[Data items]
—————

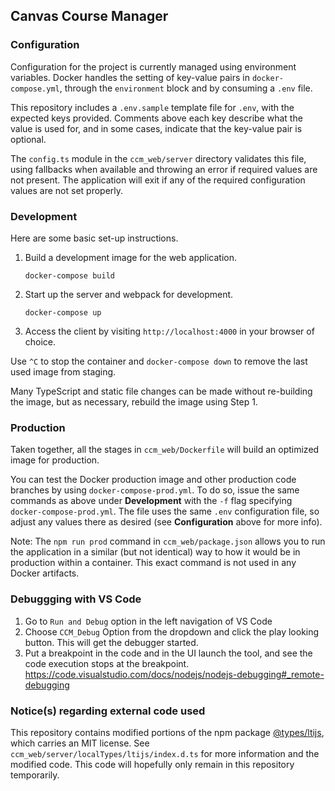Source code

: ## Canvas Course Manager

### Configuration

Configuration for the project is currently managed using environment variables.
Docker handles the setting of key-value pairs in `docker-compose.yml`,
through the `environment` block and by consuming a `.env` file.

This repository includes a `.env.sample` template file for `.env`, with the expected keys provided.
Comments above each key describe what the value is used for, and in some cases,
indicate that the key-value pair is optional.

The `config.ts` module in the `ccm_web/server` directory validates this file,
using fallbacks when available and throwing an error if required values are not present.
The application will exit if any of the required configuration values are not set properly.

### Development

Here are some basic set-up instructions.

1. Build a development image for the web application.
    ```
    docker-compose build
    ```

2. Start up the server and webpack for development.
    ```
    docker-compose up
    ```

3. Access the client by visiting `http://localhost:4000` in your browser of choice.

Use `^C` to stop the container and `docker-compose down` to remove the last used image from staging.

Many TypeScript and static file changes can be made without re-building the image,
but as necessary, rebuild the image using Step 1.

### Production

Taken together, all the stages in `ccm_web/Dockerfile` will build an optimized image for production.

You can test the Docker production image and other production code branches by using `docker-compose-prod.yml`.
To do so, issue the same commands as above under **Development**
with the `-f` flag specifying `docker-compose-prod.yml`.
The file uses the same `.env` configuration file, so adjust any values there as desired
(see **Configuration** above for more info).

Note: The `npm run prod` command in `ccm_web/package.json` allows you to run the application
in a similar (but not identical) way to how it would be in production within a container.
This exact command is not used in any Docker artifacts.

### Debuggging with VS Code

1. Go to `Run and Debug` option in the left navigation of VS Code
2. Choose `CCM_Debug` Option from the dropdown and click the play looking button. This will get the debugger started.
3. Put a breakpoint in the code and in the UI launch the tool, and see the code execution stops at the breakpoint.
https://code.visualstudio.com/docs/nodejs/nodejs-debugging#_remote-debugging

### Notice(s) regarding external code used

This repository contains modified portions of the npm package
[@types/ltijs](https://www.npmjs.com/package/@types/ltijs), which carries an MIT license.
See `ccm_web/server/localTypes/ltijs/index.d.ts` for more information and the modified code.
This code will hopefully only remain in this repository temporarily.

—————

Reproduce exactly the lines from the one containing "run the application" through the last line of the records, both included, and nothing else.

Note: The `npm run prod` command in `ccm_web/package.json` allows you to run the application
in a similar (but not identical) way to how it would be in production within a container.
This exact command is not used in any Docker artifacts.

### Debuggging with VS Code

1. Go to `Run and Debug` option in the left navigation of VS Code
2. Choose `CCM_Debug` Option from the dropdown and click the play looking button. This will get the debugger started.
3. Put a breakpoint in the code and in the UI launch the tool, and see the code execution stops at the breakpoint.
https://code.visualstudio.com/docs/nodejs/nodejs-debugging#_remote-debugging

### Notice(s) regarding external code used

This repository contains modified portions of the npm package
[@types/ltijs](https://www.npmjs.com/package/@types/ltijs), which carries an MIT license.
See `ccm_web/server/localTypes/ltijs/index.d.ts` for more information and the modified code.
This code will hopefully only remain in this repository temporarily.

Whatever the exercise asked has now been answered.